Suppose I have a df like this:
count day
group name
A Anna 10 Monday
Beatrice 15 Tuesday
B Beatrice 15 Wednesday
Cecilia 20 Thursday
What I need is to find the maximum in name for each group and remove it from the dataframe.
The final df would look like:
count day
group name
A Anna 10 Monday
B Beatrice 15 Wednesday
Does any of you have any idea how to do this?
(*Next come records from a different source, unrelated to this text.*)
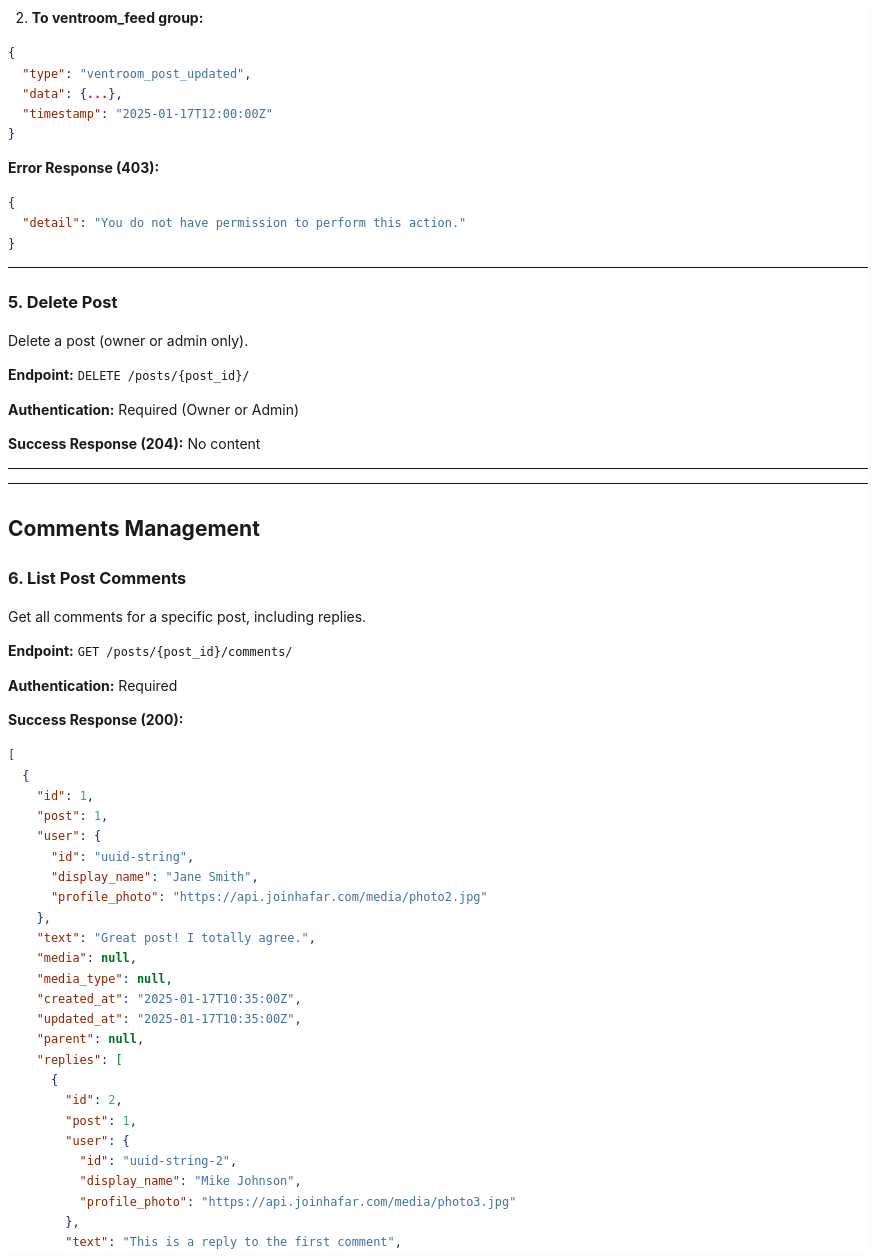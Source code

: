2. **To ventroom_feed group:**
```json
{
  "type": "ventroom_post_updated",
  "data": {...},
  "timestamp": "2025-01-17T12:00:00Z"
}
```

**Error Response (403):**
```json
{
  "detail": "You do not have permission to perform this action."
}
```

---

### 5. Delete Post
Delete a post (owner or admin only).

**Endpoint:** `DELETE /posts/{post_id}/`

**Authentication:** Required (Owner or Admin)

**Success Response (204):** No content

---

---

## Comments Management

### 6. List Post Comments
Get all comments for a specific post, including replies.

**Endpoint:** `GET /posts/{post_id}/comments/`

**Authentication:** Required

**Success Response (200):**
```json
[
  {
    "id": 1,
    "post": 1,
    "user": {
      "id": "uuid-string",
      "display_name": "Jane Smith",
      "profile_photo": "https://api.joinhafar.com/media/photo2.jpg"
    },
    "text": "Great post! I totally agree.",
    "media": null,
    "media_type": null,
    "created_at": "2025-01-17T10:35:00Z",
    "updated_at": "2025-01-17T10:35:00Z",
    "parent": null,
    "replies": [
      {
        "id": 2,
        "post": 1,
        "user": {
          "id": "uuid-string-2",
          "display_name": "Mike Johnson",
          "profile_photo": "https://api.joinhafar.com/media/photo3.jpg"
        },
        "text": "This is a reply to the first comment",
```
I am running out of ideas...
Thanks in advance!
EDIT:
What if the original dataframe is:
count day
group name
A Anna 10 Monday
Beatrice 15 Tuesday
B Beatrice 20 Wednesday
Cecilia 15 Thursday
and the final df needs to be:
count day
group name
A Anna 10 Monday
B Beatrice 20 Wednesday
回答1:
UPDATE:
In [386]: idx = (df.reset_index('name')
.groupby('group')['name']
.max()
.reset_index()
.values.tolist())
In [387]: df.loc[df.index.difference(idx)]
Out[387]:
count day
group name
A Anna 10 Monday
B Beatrice 20 Wednesday
In [326]: df.loc[df.index.difference(df.groupby('group')['count'].idxmax())]
Out[326]:
count day
group name
A Anna 10 Monday
B Beatrice 15 Wednesday
PS most probably there is a better way to do this...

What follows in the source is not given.